Already we have seen several places where there are double beaches or Tombolo, one facing west and one facing east. This was true for Jarlshof too. If the wind and sea were too rough and strong from the west, ancient man could go east to fish and find food. Shetland is also an isolated archipelago and as such has developed alone. People, plants and animals have had time to develop away from other influence and with the extension of the gulf stream it is warmer here than similar places on the same latitude like Anchorage in Alaska.

What to expect?

As Norrie sailed, I was lucky to fly and the plane was small enough that even with low cloud we were beneath it and so could see much of the land and seascape.
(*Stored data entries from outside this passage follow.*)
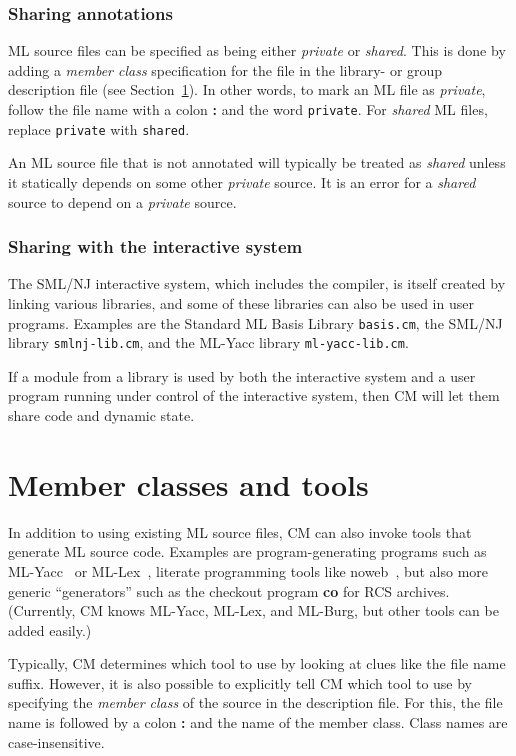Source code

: \documentclass{article}
\begin{document}
\subsubsection*{Sharing annotations}

ML source files can be specified as being either {\em private} or {\em
shared}.  This is done by adding a {\em member class} specification
for the file in the library- or group description file (see
Section~\ref{sec:classes}).  In other words, to mark an ML file as
{\em private}, follow the file name with a colon {\bf :} and the word
{\tt private}.  For {\em shared} ML files, replace {\tt private} with
{\tt shared}.

An ML source file that is not annotated will typically be treated as
{\em shared} unless it statically depends on some other {\em private}
source.  It is an error for a {\em shared} source to depend on a {\em
private} source.

\subsubsection*{Sharing with the interactive system}

The SML/NJ interactive system, which includes the compiler, is itself
created by linking various libraries, and some of these libraries can
also be used in user programs.  Examples are the Standard ML Basis
Library {\tt basis.cm}, the SML/NJ library {\tt smlnj-lib.cm}, and the
ML-Yacc library {\tt ml-yacc-lib.cm}.

If a module from a library is used by both the interactive system and
a user program running under control of the interactive system, then
CM will let them share code and dynamic state.

\section{Member classes and tools}
\label{sec:classes}

In addition to using existing ML source files, CM can also invoke
tools that generate ML source code.  Examples are
program-generating programs such as ML-Yacc~\cite{tarditi90:yacc} or
ML-Lex~\cite{appel89:lex}, literate programming tools like
noweb~\cite{ramsey:simplified}, but also more generic ``generators''
such as the checkout program {\bf co} for RCS archives.
(Currently, CM knows ML-Yacc, ML-Lex, and ML-Burg, but other tools can
be added easily.)

Typically, CM determines which tool to use by looking at clues like
the file name suffix.  However, it is also possible to explicitly tell
CM which tool to use by specifying the {\em member class} of the
source in the description file.  For this, the file name is followed
by a colon {\bf :} and the name of the member class.  Class names are
case-insensitive.
\end{document}
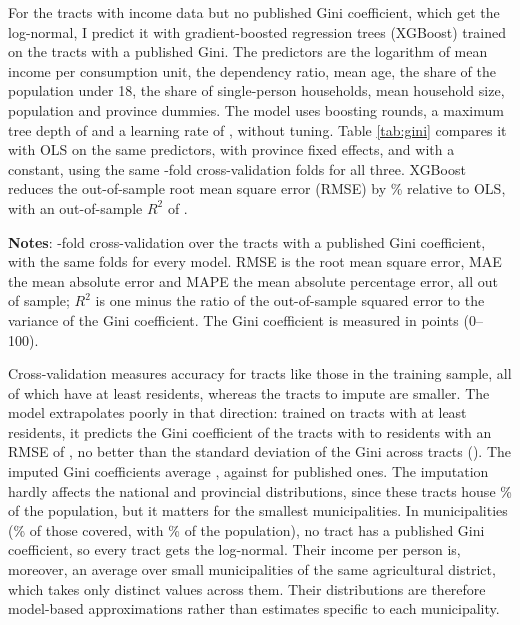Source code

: For the \GiniImputedTracts{} tracts with income data but no published Gini coefficient, which get the log-normal, I predict it with gradient-boosted regression trees (XGBoost) trained on the \GiniTrainTracts{} tracts with a published Gini. The predictors are the logarithm of mean income per consumption unit, the dependency ratio, mean age, the share of the population under 18, the share of single-person households, mean household size, population and province dummies. The model uses \XgbRounds{} boosting rounds, a maximum tree depth of \XgbDepth{} and a learning rate of \XgbEta{}, without tuning. Table \ref{tab:gini} compares it with OLS on the same predictors, with province fixed effects, and with a constant, using the same \CvFolds{}-fold cross-validation folds for all three. XGBoost reduces the out-of-sample root mean square error (RMSE) by \XgbRMSEGain{}\% relative to OLS, with an out-of-sample $R^2$ of \XgbRsq{}.

\begin{table}[H]
\centering
\begin{threeparttable}
\onehalfspacing
\caption{Gini imputation: out-of-sample fit}\label{tab:gini}
\footnotesize

\begin{tablenotes}
\scriptsize
\textbf{Notes}: \CvFolds{}-fold cross-validation over the \GiniTrainTracts{} tracts with a published Gini coefficient, with the same folds for every model. RMSE is the root mean square error, MAE the mean absolute error and MAPE the mean absolute percentage error, all out of sample; $R^2$ is one minus the ratio of the out-of-sample squared error to the variance of the Gini coefficient. The Gini coefficient is measured in points (0--100).
\end{tablenotes}
\end{threeparttable}
\end{table}

Cross-validation measures accuracy for tracts like those in the training sample, all of which have at least \ObsGiniMinPop{} residents, whereas the tracts to impute are smaller. The model extrapolates poorly in that direction: trained on tracts with at least \SmallTrainMin{} residents, it predicts the Gini coefficient of the \SmallTestTracts{} tracts with \ObsGiniMinPop{} to \SmallTestMaxPop{} residents with an RMSE of \XgbSmallRMSE{}, no better than the standard deviation of the Gini across tracts (\GiniSD{}). The imputed Gini coefficients average \GiniPredMean{}, against \GiniObsMean{} for published ones. The imputation hardly affects the national and provincial distributions, since these tracts house \GiniMissPopPct{}\% of the population, but it matters for the smallest municipalities. In \MunSynthetic{} municipalities (\MunSyntheticPct{}\% of those covered, with \MunSyntheticPopPct{}\% of the population), no tract has a published Gini coefficient, so every tract gets the log-normal. Their income per person is, moreover, an average over small municipalities of the same agricultural district, which takes only \MunSyntheticIncomeValues{} distinct values across them. Their distributions are therefore model-based approximations rather than estimates specific to each municipality.

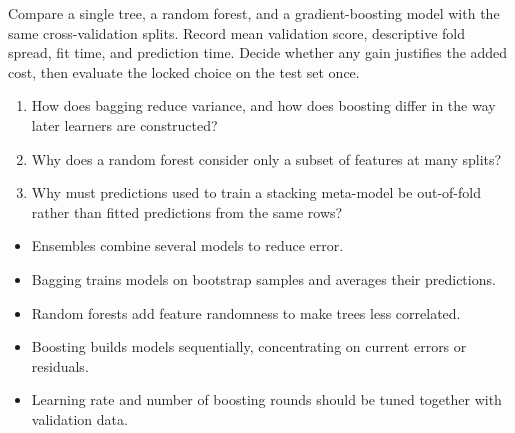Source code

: \begin{tryit}
Compare a single tree, a random forest, and a gradient-boosting model with the same cross-validation splits. Record mean validation score, descriptive fold spread, fit time, and prediction time. Decide whether any gain justifies the added cost, then evaluate the locked choice on the test set once.
\end{tryit}




\begin{quickcheck}
\begin{enumerate}
  \item How does bagging reduce variance, and how does boosting differ in the way later learners are constructed?
  \item Why does a random forest consider only a subset of features at many splits?
  \item Why must predictions used to train a stacking meta-model be out-of-fold rather than fitted predictions from the same rows?
\end{enumerate}
\end{quickcheck}

\begin{chapterrecap}
\begin{itemize}
  \item Ensembles combine several models to reduce error.
  \item Bagging trains models on bootstrap samples and averages their predictions.
  \item Random forests add feature randomness to make trees less correlated.
  \item Boosting builds models sequentially, concentrating on current errors or residuals.
  \item Learning rate and number of boosting rounds should be tuned together with validation data.
\end{itemize}
\end{chapterrecap}
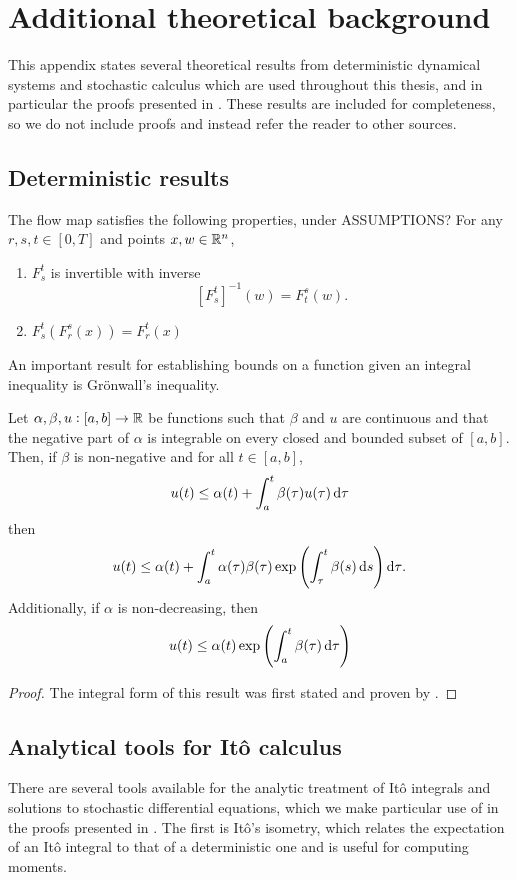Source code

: \chapter{Additional theoretical background}\label{app:theory}
This appendix states several theoretical results from deterministic dynamical systems and stochastic calculus which are used throughout this thesis, and in particular the proofs presented in .
These results are included for completeness, so we do not include proofs and instead refer the reader to other sources.

\section{Deterministic results}
The flow map satisfies the following properties, under ASSUMPTIONS?
For any \(r, s, t \in [0,T]\) and points \(x,w \in \mathbb{R}^n\),
\begin{enumerate}
	\item \(F_{s}^{t}\) is invertible with inverse
	      \[
		      \left[F_{s}^{t}\right]^{-1}\left(w\right) = F_{t}^{s}\left(w\right).
	      \]
	\item \(F_s^{t}\left(F_{r}^{s}(x)\right) = F_{r}^{t}\left(x\right)\)
\end{enumerate}


An important result for establishing bounds on a function given an integral inequality is Gr\"onwall's inequality.

\begin{theorem}\label{thm:gronwall}
	Let \(\alpha, \beta, u: [a,b] \to \mathbb{R}\) be functions such that \(\beta\) and \(u\) are continuous and that the negative part of \(\alpha\) is integrable on every closed and bounded subset of \([a,b]\).
	Then, if \(\beta\) is non-negative and for all \(t \in [a,b]\),
	\[
		u(t) \leq \alpha(t) + \int_a^t{\beta(\tau)u(\tau)\dif\tau}
	\]
	then
	\[
		u(t) \leq \alpha(t) + \int_a^t{\alpha(\tau)\beta(\tau)\exp\left(\int_\tau^{t}{\beta(s)\dif s}\right)\dif\tau}.
	\]
	Additionally, if \(\alpha\) is non-decreasing, then
	\[
		u(t) \leq \alpha(t) \exp\left(\int_a^t{\beta(\tau)\dif\tau}\right)
	\]
\end{theorem}
\begin{proof}
	The integral form of this result was first stated and proven by \citet{Bellman_1943_StabilitySolutionsLinear}.
\end{proof}


\section{Analytical tools for It\^o calculus}\label{app:ito_tools}
There are several tools available for the analytic treatment of It\^o integrals and solutions to stochastic differential equations, which we make particular use of in the proofs presented in .
The first is It\^o's isometry, which relates the expectation of an It\^o integral to that of a deterministic one and is useful for computing moments.

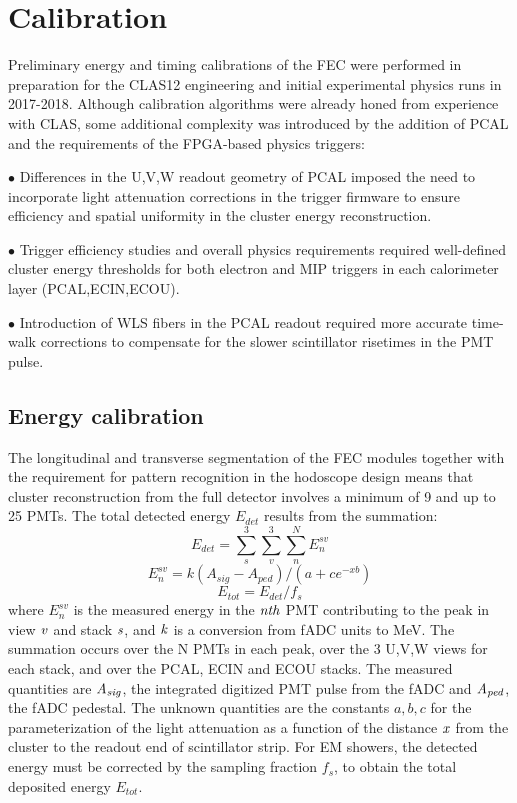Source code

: \section{Calibration} \label{Calibration}

Preliminary energy and timing calibrations of the FEC were performed in preparation for the CLAS12 engineering and initial experimental physics runs in 2017-2018.  Although calibration algorithms were already honed from experience with CLAS, some additional complexity was introduced by the addition of PCAL and the requirements of the FPGA-based physics triggers: 

$\bullet$ Differences in the U,V,W readout geometry of PCAL imposed the need to incorporate light attenuation corrections in the trigger firmware to ensure efficiency and spatial uniformity in the cluster energy reconstruction.

$\bullet$ Trigger efficiency studies and overall physics requirements required well-defined cluster energy thresholds for both electron and MIP triggers in each calorimeter layer (PCAL,ECIN,ECOU).

$\bullet$ Introduction of WLS fibers in the PCAL readout required more accurate time-walk corrections to compensate for the slower scintillator risetimes in the PMT pulse.

\subsection{Energy calibration}
The longitudinal and transverse segmentation of the FEC modules together with the requirement for pattern recognition in the hodoscope design means that cluster reconstruction from the full detector involves a minimum of 9 and up to 25 PMTs.  The total detected energy $E_{det}$ results from the summation:
\begin{equation}
 E_{det} = \sum_{s}^{3} \sum_{v}^{3} \sum_{n}^{N} E_{n}^{sv}\label{eq:E1}
\end{equation}
\begin{equation}
 E_{n}^{sv} = k(A_{sig}-A_{ped})/(a+c e^{-xb})   \label{eq:E2}
\end{equation}
\begin{equation}
 E_{tot} = E_{det}/f_{s}                 \label{eq:E3}
\end{equation}
where $E_{n}^{sv}$ is the measured energy in the $\it{nth}$ PMT contributing to the peak 
in view $\it{v}$ and stack $\it{s}$, and $\it{k}$ is a conversion from fADC units to MeV.  The summation occurs over the N PMTs in each peak, over the 3 U,V,W views for each stack, and over the PCAL, ECIN and ECOU stacks.  The measured quantities are $\it{A_{sig}}$, the integrated digitized PMT pulse from the fADC and $\it{A_{ped}}$, the fADC pedestal.  The unknown quantities are the constants $a,b,c$ for the parameterization of the light attenuation as a function of the distance $\it{x}$ from the cluster to the readout end of scintillator strip. For EM showers, the detected energy must be corrected by the sampling fraction $f_{s}$, to obtain the total deposited energy $E_{tot}$.  

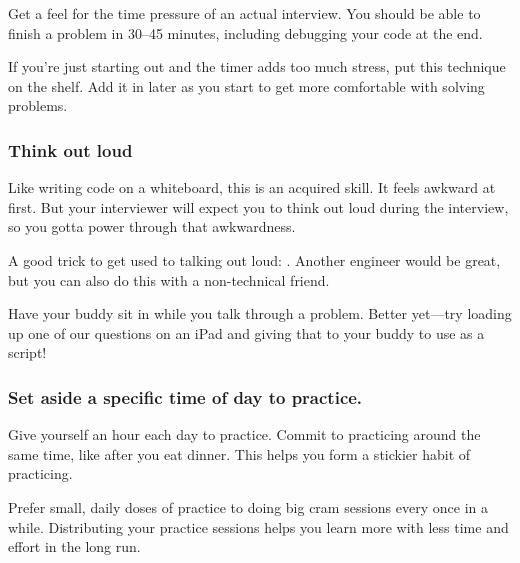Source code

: \documentclass{article}
\begin{document}
Get a feel for the time pressure of an actual interview. You should be able to finish a problem in 30–45 minutes, including debugging your code at the end.

If you’re just starting out and the timer adds too much stress, put this technique on the shelf. Add it in later as you start to get more comfortable with solving problems.



\subsubsection{Think out loud}

Like writing code on a whiteboard, this is an acquired skill. It feels awkward at first. But your interviewer will expect you to think out loud during the interview, so you gotta power through that awkwardness.

A good trick to get used to talking out loud: . Another engineer would be great, but you can also do this with a non-technical friend.

Have your buddy sit in while you talk through a problem. Better yet—try loading up one of our questions on an iPad and giving that to your buddy to use as a script!


\subsubsection{Set aside a specific time of day to practice.}

Give yourself an hour each day to practice. Commit to practicing around the same time, like after you eat dinner. This helps you form a stickier habit of practicing.

Prefer small, daily doses of practice to doing big cram sessions every once in a while. Distributing your practice sessions helps you learn more with less time and effort in the long run.
\end{document}
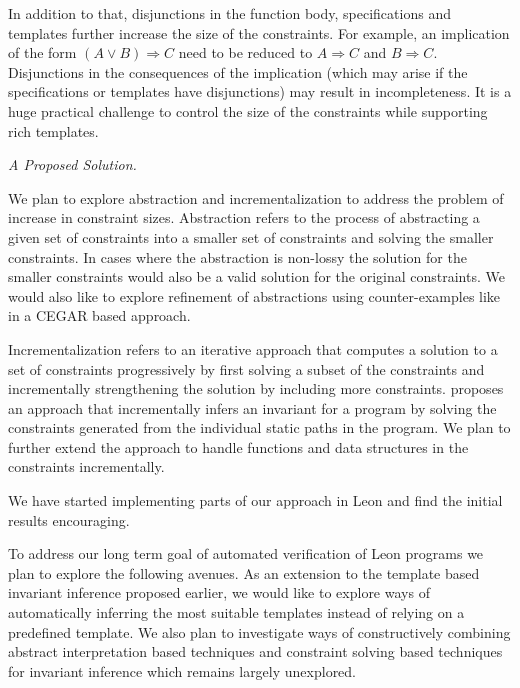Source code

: In addition to that, disjunctions in the function body, specifications and templates further increase the size of the constraints.
For example, an implication of the form $(A \vee B) \Rightarrow C$
need to be reduced to $A \Rightarrow C$ and $B \Rightarrow C$.
Disjunctions in the consequences of the implication (which may arise if the
specifications or templates have disjunctions) may result in incompleteness.
It is a huge practical challenge to control the size of the constraints while supporting rich templates.

\emph{A Proposed Solution.}

We plan to explore abstraction and incrementalization to address the problem of increase in constraint sizes.
Abstraction refers to the process of abstracting a given set of constraints into a smaller set of constraints and solving the smaller constraints. 
In cases where the abstraction is non-lossy the solution for the 
smaller constraints would also be a valid  solution for the original constraints.
We would also like to explore refinement of abstractions using counter-examples
like in a CEGAR based approach.

Incrementalization refers to an iterative approach that computes a solution to a set of constraints progressively by first solving a subset of the constraints 
and incrementally strengthening the solution by including more constraints.
\cite{dirk:PLDI07} proposes an approach that incrementally infers an invariant for a program by solving the constraints generated from the individual static paths in the program.
We plan to further extend the approach to handle functions and data structures 
in the constraints incrementally.

We have started implementing parts of our approach in Leon and find the initial results encouraging. 

To address our long term goal of automated verification of Leon programs we plan to explore the following avenues. As an extension to the template based invariant inference proposed earlier, we would like to explore ways of 
automatically inferring the most suitable templates instead of relying on a predefined template. We also plan to investigate ways of constructively combining abstract interpretation based techniques and constraint solving based techniques for invariant inference which remains largely unexplored.

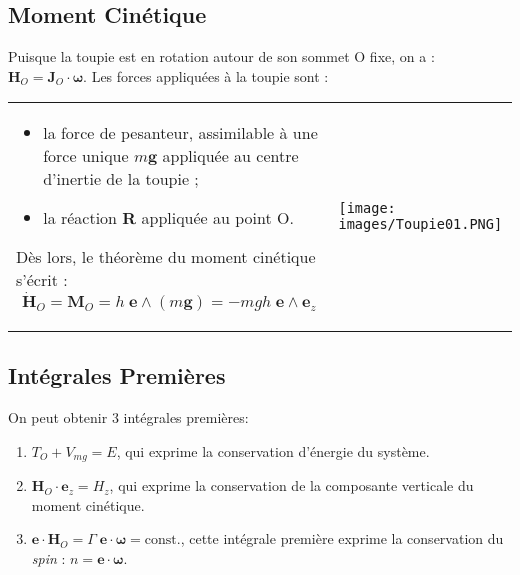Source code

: \documentclass[a4paper]{article}
\begin{document}
\subsection{Moment Cinétique}





Puisque la toupie est en rotation autour de son sommet O fixe, on a : $ \textbf{H}_O = \textbf{J}_O \cdot \boldsymbol{\omega} $. Les forces appliquées à la toupie sont :

\begin{tabular}{M{7cm}M{8cm}}
\begin{itemize}
    \item la force de pesanteur, assimilable à une force unique $ m \textbf{g} $ appliquée au centre d’inertie de la toupie ;
    \item la réaction \textbf{R} appliquée au point O.
\end{itemize}
Dès lors, le théorème du moment cinétique s’écrit : 
\[ \dot{\textbf{H}}_O = \textbf{M}_O = h \; \textbf{e} \wedge (m \textbf{g}) = - m g h \; \textbf{e} \wedge \textbf{e}_z \]
&
\begin{center} \texttt{[image: images/Toupie01.PNG]} \end{center}
\end{tabular}





\subsection{Intégrales Premières}





On peut obtenir 3 intégrales premières: 
\begin{enumerate}

\item $ T_O + V_{m g} = E $, qui exprime la conservation d'énergie du système.
\item $ \textbf{H}_O \cdot \textbf{e}_z = H_z $, qui exprime la conservation de la composante verticale du moment cinétique.
\item $ \textbf{e} \cdot \textbf{H}_O = \Gamma \; \textbf{e} \cdot \boldsymbol{\omega} = \text{const.} $, cette intégrale première exprime la conservation du \emph{spin} : $ n = \textbf{e} \cdot \boldsymbol{\omega} $.

\end{enumerate}
\end{document}
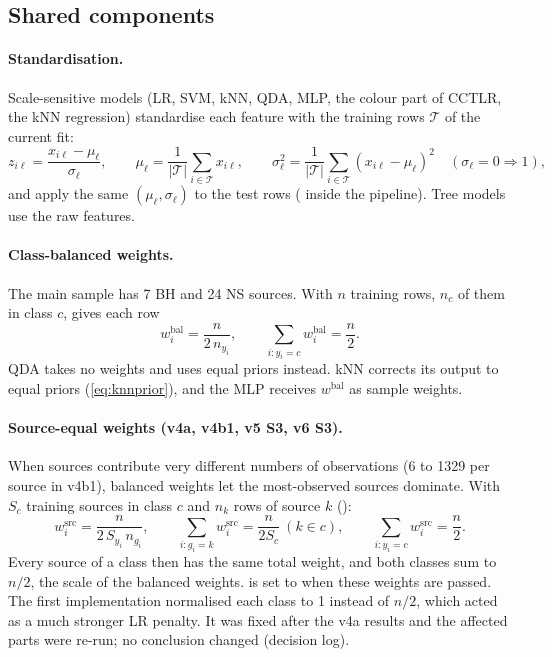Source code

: \subsection{Shared components}\label{sec:shared}
\paragraph{Standardisation.} Scale-sensitive models (LR, SVM, kNN, QDA, MLP, the colour part of CCTLR, the kNN regression)
standardise each feature with the training rows $\mathcal T$ of the current fit:
\begin{equation}
z_{i\ell}=\frac{x_{i\ell}-\mu_\ell}{\sigma_\ell},\qquad\mu_\ell=\frac1{|\mathcal T|}\sum_{i\in\mathcal T}x_{i\ell},\qquad
\sigma_\ell^2=\frac1{|\mathcal T|}\sum_{i\in\mathcal T}(x_{i\ell}-\mu_\ell)^2\quad(\sigma_\ell=0\Rightarrow1),\label{eq:scaler}
\end{equation}
and apply the same $(\mu_\ell,\sigma_\ell)$ to the test rows ( inside the pipeline). Tree models use
the raw features.

\paragraph{Class-balanced weights.}\label{sec:weights} The main sample has 7 BH and 24 NS sources. With $n$ training rows,
$n_c$ of them in class $c$,  gives each row
\begin{equation}
w^\mathrm{bal}_i=\frac{n}{2\,n_{y_i}},\qquad\sum_{i:y_i=c}w^\mathrm{bal}_i=\frac n2.\label{eq:balanced}
\end{equation}
QDA takes no weights and uses equal priors instead. kNN corrects its output to equal priors (\cref{eq:knnprior}), and the MLP
receives $w^\mathrm{bal}$ as sample weights.

\paragraph{Source-equal weights (v4a, v4b1, v5 S3, v6 S3).} When sources contribute very different numbers of observations
(6 to 1329 per source in v4b1), balanced weights let the most-observed sources dominate. With $S_c$ training sources in
class $c$ and $n_k$ rows of source $k$ ():
\begin{equation}
w^\mathrm{src}_i=\frac{n}{2\,S_{y_i}\,n_{g_i}},\qquad\sum_{i:g_i=k}w^\mathrm{src}_i=\frac{n}{2S_c}\ (k\in c),\qquad\sum_{i:y_i=c}w^\mathrm{src}_i=\frac n2.\label{eq:sourceequal}
\end{equation}
Every source of a class then has the same total weight, and both classes sum to $n/2$, the scale of the balanced weights.
 is set to  when these weights are passed. The first implementation normalised each class to 1
instead of $n/2$, which acted as a much stronger LR penalty. It was fixed after the v4a results and the affected parts were
re-run; no conclusion changed (decision log).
I booked my seat well in advance and chose a window with no wing so had an excellent view all the way. The most surprising thing was how little time it took. Norrie was on the ferry for well over 12 hours and the plane arrived over thirty minutes early in less than an hour and a half, having stopped on Orkney along the way.

 

In coming to Shetland I had little idea of what to expect. I had done some reading and looked at images and had a vague idea that I was coming to a Scottish version of Scandinavia but as I haven’t been there either I was not sure what to expect. Yet again I am lucky to be married to Norrie. He met me at the airport having arranged everything; an otter outside the window, the builder finishing the bathroom, the fridge full of food, a great place to eat and made friends with all sorts of people including the B&B landlady. We were ready to settle in and spend two days exploring. It was an adventure for Norrie too because although he has been to Orkney and Norway, never to Shetland.